Problem requirements:
All that is needed is the line containing "### OpenType 字体 (OTF)" together with each line after it, transcribed exactly to the end of the records.

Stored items
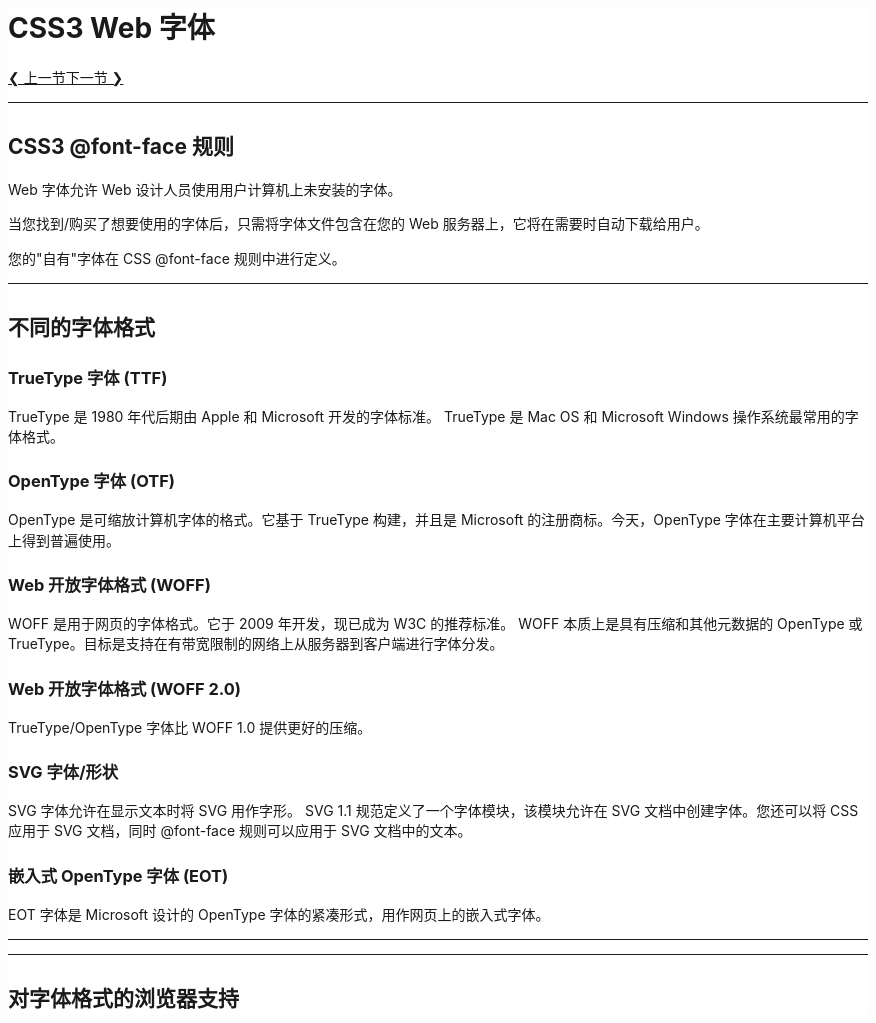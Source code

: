 # CSS3 Web 字体

[❮ 上一节](https://www.w3schools.cn/css/css3_text_effects.html)[下一节 ❯](https://www.w3schools.cn/css/css3_2dtransforms.html)

------

## CSS3 @font-face 规则

Web 字体允许 Web 设计人员使用用户计算机上未安装的字体。

当您找到/购买了想要使用的字体后，只需将字体文件包含在您的 Web 服务器上，它将在需要时自动下载给用户。

您的"自有"字体在 CSS @font-face 规则中进行定义。

------

## 不同的字体格式

### TrueType 字体 (TTF)

TrueType 是 1980 年代后期由 Apple 和 Microsoft 开发的字体标准。 TrueType 是 Mac OS 和 Microsoft Windows 操作系统最常用的字体格式。

### OpenType 字体 (OTF)

OpenType 是可缩放计算机字体的格式。它基于 TrueType 构建，并且是 Microsoft 的注册商标。今天，OpenType 字体在主要计算机平台上得到普遍使用。

### Web 开放字体格式 (WOFF)

WOFF 是用于网页的字体格式。它于 2009 年开发，现已成为 W3C 的推荐标准。 WOFF 本质上是具有压缩和其他元数据的 OpenType 或 TrueType。目标是支持在有带宽限制的网络上从服务器到客户端进行字体分发。

### Web 开放字体格式 (WOFF 2.0)

TrueType/OpenType 字体比 WOFF 1.0 提供更好的压缩。

### SVG 字体/形状

SVG 字体允许在显示文本时将 SVG 用作字形。 SVG 1.1 规范定义了一个字体模块，该模块允许在 SVG 文档中创建字体。您还可以将 CSS 应用于 SVG 文档，同时 @font-face 规则可以应用于 SVG 文档中的文本。

### 嵌入式 OpenType 字体 (EOT)

EOT 字体是 Microsoft 设计的 OpenType 字体的紧凑形式，用作网页上的嵌入式字体。

------

------

## 对字体格式的浏览器支持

Output for this task:
### OpenType 字体 (OTF)

OpenType 是可缩放计算机字体的格式。它基于 TrueType 构建，并且是 Microsoft 的注册商标。今天，OpenType 字体在主要计算机平台上得到普遍使用。

### Web 开放字体格式 (WOFF)

WOFF 是用于网页的字体格式。它于 2009 年开发，现已成为 W3C 的推荐标准。 WOFF 本质上是具有压缩和其他元数据的 OpenType 或 TrueType。目标是支持在有带宽限制的网络上从服务器到客户端进行字体分发。

### Web 开放字体格式 (WOFF 2.0)

TrueType/OpenType 字体比 WOFF 1.0 提供更好的压缩。

### SVG 字体/形状

SVG 字体允许在显示文本时将 SVG 用作字形。 SVG 1.1 规范定义了一个字体模块，该模块允许在 SVG 文档中创建字体。您还可以将 CSS 应用于 SVG 文档，同时 @font-face 规则可以应用于 SVG 文档中的文本。

### 嵌入式 OpenType 字体 (EOT)

EOT 字体是 Microsoft 设计的 OpenType 字体的紧凑形式，用作网页上的嵌入式字体。

------

------

## 对字体格式的浏览器支持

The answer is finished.